Terminal Velocity of the Fuel Balls

Does anyone have any estimates for the terminal velocity of the fuel balls?

Thank you,
Dikshant Sharma

Mumbles something about an unladen swallow

Terminal velocity is the highest velocity attainable by an object as it falls through a fluid (air is the most common example, but the concept applies equally to any fluid)

With that definition, and with G23:

Shoot FUEL from your own LAUNCHPAD. A ROBOT may only LAUNCH FUEL while in their LAUNCHPAD (i.e. at least breaking the plane of the line with BUMPERS).

I don’t see any teams actually approaching terminal velocity with their fuel. So, why do you want to figure out what it is? trying to shoot the ball through the ceiling of your venue?

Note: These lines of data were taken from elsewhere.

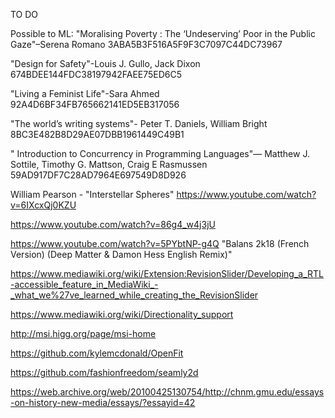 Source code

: TO DO


Possible to ML:
"Moralising Poverty : The ‘Undeserving’ Poor in the Public Gaze"–Serena Romano 3ABA5B3F516A5F9F3C7097C44DC73967

"Design for Safety"-Louis J. Gullo, Jack Dixon 674BDEE144FDC38197942FAEE75ED6C5

"Living a Feminist Life"-Sara Ahmed 92A4D6BF34FB765662141ED5EB317056

"The worldʼs writing systems"-	Peter T. Daniels, William Bright 8BC3E482B8D29AE07DBB1961449C49B1

"	Introduction to Concurrency in Programming Languages"—	Matthew J. Sottile, Timothy G. Mattson, Craig E Rasmussen 59AD917DF7C28AD7964E697549D8D926

William Pearson - "Interstellar Spheres" https://www.youtube.com/watch?v=6IXcxQj0KZU

https://www.youtube.com/watch?v=86g4_w4j3jU

https://www.youtube.com/watch?v=5PYbtNP-g4Q "Balans 2k18 (French Version) (Deep Matter & Damon Hess English Remix)"

https://www.mediawiki.org/wiki/Extension:RevisionSlider/Developing_a_RTL-accessible_feature_in_MediaWiki_-_what_we%27ve_learned_while_creating_the_RevisionSlider

https://www.mediawiki.org/wiki/Directionality_support

http://msi.higg.org/page/msi-home

https://github.com/kylemcdonald/OpenFit

https://github.com/fashionfreedom/seamly2d

https://web.archive.org/web/20100425130754/http://chnm.gmu.edu/essays-on-history-new-media/essays/?essayid=42

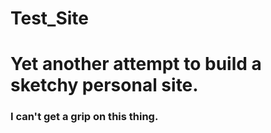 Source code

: # Test_Site
# Yet another attempt to build a sketchy personal site.

### I can't get a grip on this thing.
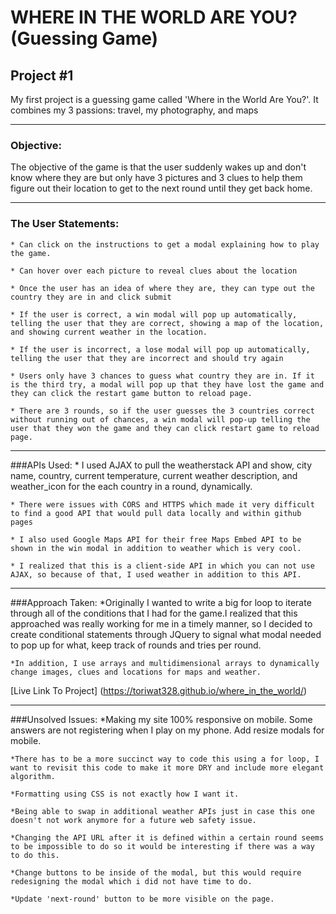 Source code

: # WHERE IN THE WORLD ARE YOU? (Guessing Game)

## Project #1


My first project is a guessing game called 'Where in the World Are You?'. It combines my 3 passions: travel, my photography, and maps

***

### Objective:
The objective of the game is that the user suddenly wakes up and don't know where they are but only have 3 pictures and 3 clues to help them figure out their location to get to the next round until they get back home.

***

### The User Statements:
    * Can click on the instructions to get a modal explaining how to play the game.

    * Can hover over each picture to reveal clues about the location

    * Once the user has an idea of where they are, they can type out the country they are in and click submit

    * If the user is correct, a win modal will pop up automatically, telling the user that they are correct, showing a map of the location, and showing current weather in the location.

    * If the user is incorrect, a lose modal will pop up automatically, telling the user that they are incorrect and should try again

    * Users only have 3 chances to guess what country they are in. If it is the third try, a modal will pop up that they have lost the game and they can click the restart game button to reload page.

    * There are 3 rounds, so if the user guesses the 3 countries correct without running out of chances, a win modal will pop-up telling the user that they won the game and they can click restart game to reload page.

***

###APIs Used:
    * I used AJAX to pull the weatherstack API and show, city name, country, current temperature, current weather description, and weather_icon for the each country in a round, dynamically.

    * There were issues with CORS and HTTPS which made it very difficult to find a good API that would pull data locally and within github pages

    * I also used Google Maps API for their free Maps Embed API to be shown in the win modal in addition to weather which is very cool.

    * I realized that this is a client-side API in which you can not use AJAX, so because of that, I used weather in addition to this API.

***

 ###Approach Taken:
    *Originally I wanted to write a big for loop to iterate through all of the conditions that I had for the game.I realized that this approached was really working for me in a timely manner, so I decided to create conditional statements through JQuery to signal what modal needed to pop up for what, keep track of rounds and tries per round.

    *In addition, I use arrays and multidimensional arrays to dynamically change images, clues and locations for maps and weather.


 [Live Link To Project] (https://toriwat328.github.io/where_in_the_world/)

***

 ###Unsolved Issues:
    *Making my site 100% responsive on mobile. Some answers are not registering when I play on my phone. Add resize modals for mobile.

    *There has to be a more succinct way to code this using a for loop, I want to revisit this code to make it more DRY and include more elegant algorithm.

    *Formatting using CSS is not exactly how I want it.

    *Being able to swap in additional weather APIs just in case this one doesn't not work anymore for a future web safety issue.

    *Changing the API URL after it is defined within a certain round seems to be impossible to do so it would be interesting if there was a way to do this.

    *Change buttons to be inside of the modal, but this would require redesigning the modal which i did not have time to do.

    *Update 'next-round' button to be more visible on the page.

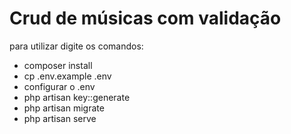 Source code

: # Crud de músicas com validação

para utilizar digite os comandos:

- composer install
- cp .env.example .env
- configurar o .env
- php artisan key::generate
- php artisan migrate
- php artisan serve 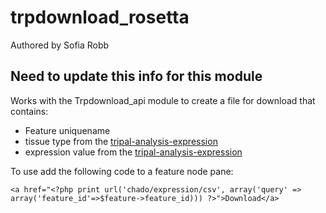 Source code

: # trpdownload_rosetta

Authored by Sofia Robb

## Need to update this info for this module
Works with the Trpdownload_api module to create a file for download that contains:
-  Feature uniquename  
-  tissue type from the [tripal-analysis-expression](http://tripal.info/extensions/modules/tripal-analysis-expression)  
-  expression value from the [tripal-analysis-expression](http://tripal.info/extensions/modules/tripal-analysis-expression)


To use add the following code to a feature node pane:

`<a href="<?php print url('chado/expression/csv', array('query' => array('feature_id'=>$feature->feature_id))) ?>">Download</a>`
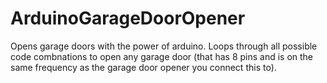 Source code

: ArduinoGarageDoorOpener
=======================

Opens garage doors with the power of arduino.
Loops through all possible code combnations to open any garage door (that has 8 pins and is on the same frequency as the garage door opener you connect this to).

No, trying to calculate ball trajectory.

Terminal velocity is a simple way of incorporating air drag force into trajectory calculations.

At terminal velocity, the force of air drag is equal to the force of gravity.

If you assume air drag is proportional to velocity squared, you can then compute the air drag force at any velocity.

You can then set up an Initial Value Problem and numerically integrate it to find the trajectory.

Like this.

Mumbles something about empirically determining terminal velocity of balls by firing them out of a bench grinder

In our team’s unscientific testing of the fuel ballistics behavior (i.e…no one was writing anything down), we observed that they are pretty stable when tossed but they lose velocity rapidly and eventually just want to drop out of the air.

Dimples on golf balls are not the same as holes in a hollow ball.

I don’t think aerodynamics will be useful for modelling flight paths of fuel; the holes will let air through, and even if the interaction is significant, it wouldn’t be practical to model internal air flow.

Sidenote: I know one of the pieces of software in the KoP vouchers does airflow modelling, that might be worth looking into. Also Wolfram Alpha Pro: Amazing.

Here I’ll link my projectile motion with air resistance desmos graph. I used it last year with the solid balls. It assumes that friction is proportional to velocity directly (ie not squared) which is technically an incorrect assumption, but it looks pretty.

You don’t need to model airflow in order to build a useful simulation. All you need is some good data.

For any team so inclined, here is an opportunity to provide a useful service to the community

Place the cannon against a block wall (a gym perhaps) and fire shots along the wall at different elevation angles and muzzle speeds while taking high-speed timestamped videos. Make sure there are no running fans or open doors or windows (to eliminate air currents).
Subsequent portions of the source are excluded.